Friday, August 18, 2006

What's marginally better than drowning?

I am become a very damp girl. Seriously. I had to wring out my sundress and then hang it from the chandelier. If I had thought to spray the thing with febreze before leaving the train station, I could consider it laundered.

And this, dear writers, directors, and all other purveyors of theatre, is why you need to make good shows for me to see. Because when I have to swim back home after a Friday night opening, I really want to be able to say it was worth it.

Sorry, "Keep Ishmael," but not so much. This musical kept getting more and more irritating. At first, I was irritated by not being able to hear the words in what I suspected was a snappy, tuneful, opening number. Then I was irritated by a series of !wacky! plot turns, and then by a lot of dumb, flat literary allusions. At no point was there any evidence that anyone involved in the show knew how microphones worked. My customary intermission checking of the program was also irritating, as it revealed that the director had a good amount of experience and thus no excuse.

I'm being a little unfair. I liked the show for a good part of the first act. But the first act closer was an utter, utter train wreck. You know, busy and sluggish at the same time, smugly !wacky!, badly staged, and full of this guy shouting "SHAMU!" over and over again, which, I hate to break it to you, was less like a joke that gets funnier with repetition, and more like something embarrassing that a crazy person keeps repeating on the train. The show never recovered.

The whole thing was such a sitcom, really, completely with a disingenuous moral. "The suburbs aren't so bad." Now, I know and respect people who agree with this statement*, but I don't think the writer believes it. The entire "Naperville" flavor consisted of name-checking chain stores. Please don't have a big closing number about how wonderful Naperville is when you make it look pointless and bland. If what you really want to say is:"Naperville, marginally better than drowning," then at least have the balls to say it. It was condescending, that's what it was.

"Keep Ishmael" is a riff, or something, on Moby Dick. Which I never finished. Lost it on the Montrose bus 1/3 of the way through. But I know enough to fake it, and I know that "Ishmael's" engagement with the text was pointless and facile. There actually is something to be drawn from the original Ishmael's listlessness/restlessness and the mellow plight of over-educated and underemployed modern postgrads, but the show only followed that thread for a minute. Instead, it got wrapped up in this idiotic Shamu plot. Melville's mythical beastie was both a whale, and a symbol, an emotional force and a big honking mammal. The whale in "Keep Ishmael" is neither- it's nothing but a reference.

*Having never lived in a suburb I have no opinion.

Sunday, August 13, 2006

Save me!

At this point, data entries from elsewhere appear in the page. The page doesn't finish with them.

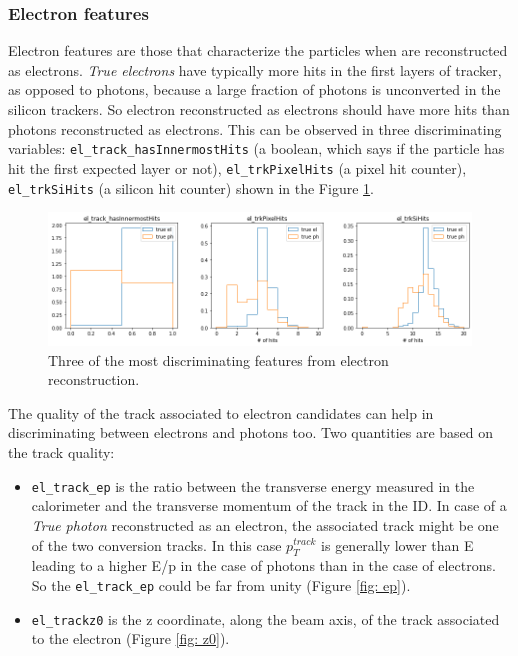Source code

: \documentclass[a4paper, oneside, 11pt, openright]{book}
\begin{document}
				\subsubsection{Electron features}
					Electron features are those that characterize the particles when are reconstructed as electrons. \textit{True electrons} have typically more hits in the first layers of tracker, as opposed to photons, because a large fraction of photons is unconverted in the silicon trackers. So electron reconstructed as electrons should have more hits than photons reconstructed as electrons. This can be observed in three discriminating variables: \texttt{el\_track\_hasInnermostHits} (a boolean, which says if the particle has hit the first expected layer or not), \texttt{el\_trkPixelHits} (a pixel hit counter), \texttt{el\_trkSiHits} (a silicon hit counter) shown in the Figure \ref{fig:el_hit}.
					\begin{figure}[h!]
						\centering
						\includegraphics[width=0.7\textheight]{tesi_images/el_hit.png}
						\caption{Three of the most discriminating features from electron reconstruction.}
						\label{fig:el_hit}
					\end{figure}
					
					The quality of the track associated to electron candidates can help in discriminating between electrons and photons too. Two quantities are based on the track quality:
					\begin{itemize}
						\item \texttt{el\_track\_ep} is the ratio between the transverse energy measured in the calorimeter and the transverse momentum of the track in the ID. In case of a \textit{True photon} reconstructed as an electron, the associated track might be one of the two conversion tracks. In this case $p_T^{track}$ is generally lower than E leading to a higher E/p in the case of photons than in the case of electrons. So the \texttt{el\_track\_ep} could be far from unity (Figure \ref{fig: ep}).
						\item \texttt{el\_trackz0} is the z coordinate, along the beam axis, of the track associated to the electron (Figure \ref{fig: z0}).
					\end{itemize}
				
\end{document}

And hover over me with your wings!

Greetings, my pork chitlins. I am totally recovered from the serious dental surgery that turned me into a bitter, autistic hermit for nearly a month. Due warning- I'm still suffering from acute deadline-itis, and will be working under a reduced show schedule.

I suddenly have no IDEA what is happening in Chicago theatre. Ah well. Let's get back into it. But first- one of them rare touring shows.

Today I finally returned to the Cirque de Soleil, an obsession of my childhood. I saw the first show come to Chicago when I was, what, eight? I laughed so hard my lungs hurt. I stared so hard my eyes started to ache. Yeah, the audience experience can be pretty intense when you're tichy.

And also when you're big. When a big budget touring show comes to Chicago, I tend to shrug and say "It was ok, but there are better deals in town." $20 is my upper limit with ticket prices. But Cirque... look... it's a LOT of show. A whole darn lot of show. And even if you respond badly to its artsy fantasia vibe, it will blow your mind. The Cirque won't take offense! Your mind is all it wants to blow.

The current show has a vague storyline, like all of them do: an old clown imagines his funeral procession: jugglers, acrobats and angels. The premise gives rise to some killer moments- something about an angel watching over a tightrope walker is like a bolt to my heart- but the real emotional punch is always within the acts themselves. Defiance! Achievement! Joy! Gravity is for putzes! Cirque acts often pretend to mess up, in order to pump the drama. I don't find this at all dishonest. These people make the impossible look effortless through years of unstinting effort. If they fall once, on purpose, it's only to let us see the falls upon falls that have gone before. Then they leap up, and do it perfectly- and that is real. Thank the angels above them, just out of reach, urging them higher and higher.